Web directory

ESG report: Central bankers consult on climate data needs, directory of sources | News

The Network for Greening the Financial System (NGFS) has launched a consultation on what it describes as a repository of climate data needs and available sources, an initiative intended to continue its work on bridging climate data gaps. faced by the financial sector.

The NGFS, which has grown to encompass more than 100 central banks and supervisors, said the repository was designed as a repository of available climate data based on the specific needs and use cases of stakeholders.

Since presenting the repository in a Data Gap Mitigation Progress Report in May 2021, the NGFS has built a directory web interface, and it is on this that it seeks feedback through a short questionnaire open until May 6th.

” Consultation […] is a crucial step in finalizing the directory by soliciting feedback from users and data providers on (i) the format and functionality of the current directory web interface (a prototype at this stage); and (ii) the content of the directory with respect to climate data sources, including highlighting potential data gaps and sources that have not been identified so far, he said.

The NGFS noted that the directory does not provide direct access to actual climate data, but said it was a useful tool for financial sector stakeholders to identify sources of climate data.

The group had already previously identified six categories of stakeholders and six main use cases for climate data, such as insurers and pension funds and investment and lending decisions. He added metrics and raw data elements to this framework to create a three-layered repository (see schematic presentation).

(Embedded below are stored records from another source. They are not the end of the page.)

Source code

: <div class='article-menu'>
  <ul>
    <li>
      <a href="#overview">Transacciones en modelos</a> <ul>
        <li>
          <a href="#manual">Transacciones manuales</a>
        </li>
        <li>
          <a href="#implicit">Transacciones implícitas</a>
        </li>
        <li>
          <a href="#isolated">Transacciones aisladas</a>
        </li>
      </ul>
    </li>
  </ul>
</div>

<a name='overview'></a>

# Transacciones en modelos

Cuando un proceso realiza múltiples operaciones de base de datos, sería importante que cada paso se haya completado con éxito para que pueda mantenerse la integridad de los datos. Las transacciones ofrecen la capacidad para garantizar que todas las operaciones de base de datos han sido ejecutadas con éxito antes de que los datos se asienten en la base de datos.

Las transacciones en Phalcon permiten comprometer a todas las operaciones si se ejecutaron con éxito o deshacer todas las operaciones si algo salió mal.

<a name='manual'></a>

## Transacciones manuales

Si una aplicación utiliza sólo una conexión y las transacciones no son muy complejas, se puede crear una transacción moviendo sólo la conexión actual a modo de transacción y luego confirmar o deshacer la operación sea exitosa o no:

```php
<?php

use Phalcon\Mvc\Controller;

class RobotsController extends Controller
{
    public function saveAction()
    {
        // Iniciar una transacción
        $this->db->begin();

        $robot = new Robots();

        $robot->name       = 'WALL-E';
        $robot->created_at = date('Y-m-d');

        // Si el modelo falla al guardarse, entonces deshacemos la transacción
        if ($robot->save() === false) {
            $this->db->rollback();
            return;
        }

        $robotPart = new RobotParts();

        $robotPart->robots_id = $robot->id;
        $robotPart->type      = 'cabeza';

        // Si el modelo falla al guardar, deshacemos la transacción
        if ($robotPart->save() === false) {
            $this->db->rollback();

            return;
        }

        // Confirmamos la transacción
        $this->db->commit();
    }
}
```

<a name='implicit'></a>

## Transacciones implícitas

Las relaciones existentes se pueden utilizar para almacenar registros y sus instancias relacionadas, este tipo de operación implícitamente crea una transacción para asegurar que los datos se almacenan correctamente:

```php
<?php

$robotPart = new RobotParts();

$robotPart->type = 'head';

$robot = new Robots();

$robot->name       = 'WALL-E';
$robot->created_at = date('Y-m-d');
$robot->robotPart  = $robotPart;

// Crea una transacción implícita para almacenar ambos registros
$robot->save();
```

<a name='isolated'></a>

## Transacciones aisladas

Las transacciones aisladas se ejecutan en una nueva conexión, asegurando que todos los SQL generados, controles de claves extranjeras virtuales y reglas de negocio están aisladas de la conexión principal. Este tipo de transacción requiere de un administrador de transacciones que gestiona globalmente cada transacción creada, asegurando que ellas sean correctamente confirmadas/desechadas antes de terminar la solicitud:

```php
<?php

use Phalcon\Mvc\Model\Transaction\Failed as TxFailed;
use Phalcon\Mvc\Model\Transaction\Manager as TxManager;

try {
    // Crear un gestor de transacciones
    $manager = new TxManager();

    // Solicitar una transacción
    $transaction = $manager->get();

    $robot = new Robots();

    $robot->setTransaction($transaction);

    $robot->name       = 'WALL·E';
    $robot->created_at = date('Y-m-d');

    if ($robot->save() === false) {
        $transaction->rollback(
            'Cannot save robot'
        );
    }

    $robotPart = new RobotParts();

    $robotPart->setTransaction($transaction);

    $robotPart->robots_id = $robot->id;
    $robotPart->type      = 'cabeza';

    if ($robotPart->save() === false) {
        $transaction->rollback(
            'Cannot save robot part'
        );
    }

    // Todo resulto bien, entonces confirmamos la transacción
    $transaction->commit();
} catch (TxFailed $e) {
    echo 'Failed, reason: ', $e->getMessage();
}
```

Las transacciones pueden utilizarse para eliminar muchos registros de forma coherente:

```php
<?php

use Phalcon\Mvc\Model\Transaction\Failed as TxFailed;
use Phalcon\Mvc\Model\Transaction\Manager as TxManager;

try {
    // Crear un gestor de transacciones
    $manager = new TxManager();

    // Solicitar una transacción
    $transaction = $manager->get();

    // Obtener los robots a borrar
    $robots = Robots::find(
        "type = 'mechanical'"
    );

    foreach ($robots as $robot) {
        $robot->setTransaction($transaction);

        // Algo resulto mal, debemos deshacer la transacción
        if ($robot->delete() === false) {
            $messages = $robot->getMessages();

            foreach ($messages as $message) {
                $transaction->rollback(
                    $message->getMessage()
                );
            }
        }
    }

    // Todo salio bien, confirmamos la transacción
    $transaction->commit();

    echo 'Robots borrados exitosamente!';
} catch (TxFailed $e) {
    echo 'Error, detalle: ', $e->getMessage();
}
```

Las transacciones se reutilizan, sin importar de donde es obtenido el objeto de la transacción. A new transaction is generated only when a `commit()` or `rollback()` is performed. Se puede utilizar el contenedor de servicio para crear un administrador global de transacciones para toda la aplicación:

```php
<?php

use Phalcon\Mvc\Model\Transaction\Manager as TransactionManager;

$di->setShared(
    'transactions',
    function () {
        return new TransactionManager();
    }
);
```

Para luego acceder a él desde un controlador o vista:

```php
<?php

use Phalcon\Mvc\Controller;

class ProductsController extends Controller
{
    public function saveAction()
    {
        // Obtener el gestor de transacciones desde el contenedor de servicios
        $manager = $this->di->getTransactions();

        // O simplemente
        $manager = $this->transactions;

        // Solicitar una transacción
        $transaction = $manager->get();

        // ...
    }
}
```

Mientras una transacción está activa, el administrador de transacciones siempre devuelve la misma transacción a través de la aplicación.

The NGFS also released a report this week on “Improving Market Transparency in Green and Transition Finance, saying it aimed to inform international discussions on improving the compatibility of approaches to identify, verify and align investments on sustainability goals.

BlackRock Signs Up for Asset Owner’s SDG Platform

BlackRock has subscribed to the dataset developed by the Sustainable Development Investments Asset Owner Platform (SDI AOP) supported by asset owners.

The dataset analyzes companies’ alignment with the United Nations Sustainable Development Goals (SDGs).

SDI AOP was launched in 2020 by the Dutch pension funds APG and PGGM. Later that year, British Columbia Investment Management and AustralianSuper joined as founding partners.

The underlying data is made available to the market through analytics and index provider Qontigo. BlackRock will use the data to advise clients on ESG portfolio construction, research, reporting, product creation and evolution, according to a statement.

BlackRock is the 10th subscriber to the platform, according to IPE’s tally. NN Investment Partners joined the group in March.

Launch of a “virtual” CSO proposal

JTC, a professional services provider, has launched an offering aimed at organizations struggling to navigate the rapidly changing ESG regulatory and reporting landscape.

He said his “Virtual Chief Sustainability Officer (vCSO)” service provides clients, on a flexible and outsourced basis, with the technical knowledge and support they need to understand, define and implement their own strategy, policies and ESG reports.

JTC will focus on the fund, corporate and private client markets.

UK pension funds take ESG action

National Pension Trust (NPT), a £978m multi-employer defined contribution scheme, is to adopt an ESG-focused default arrangement, while Aegon UK said it would invest £3bn in new UK-domiciled ESG index mutual funds for his lack of workplace. funds.

The NPT said its new deal would focus on climate change and the carbon transition while aligning with a 2°C investment policy. He will work with State Street Global Advisors, the Transition Pathway Initiative and Legal and General Investment Management.

Aegon said using the new funds, along with a BlackRock ESG fixed income fund, would see ESG exposure in the workplace default fund double for investors still in the growth stage of their retirement from from 30% to 60%.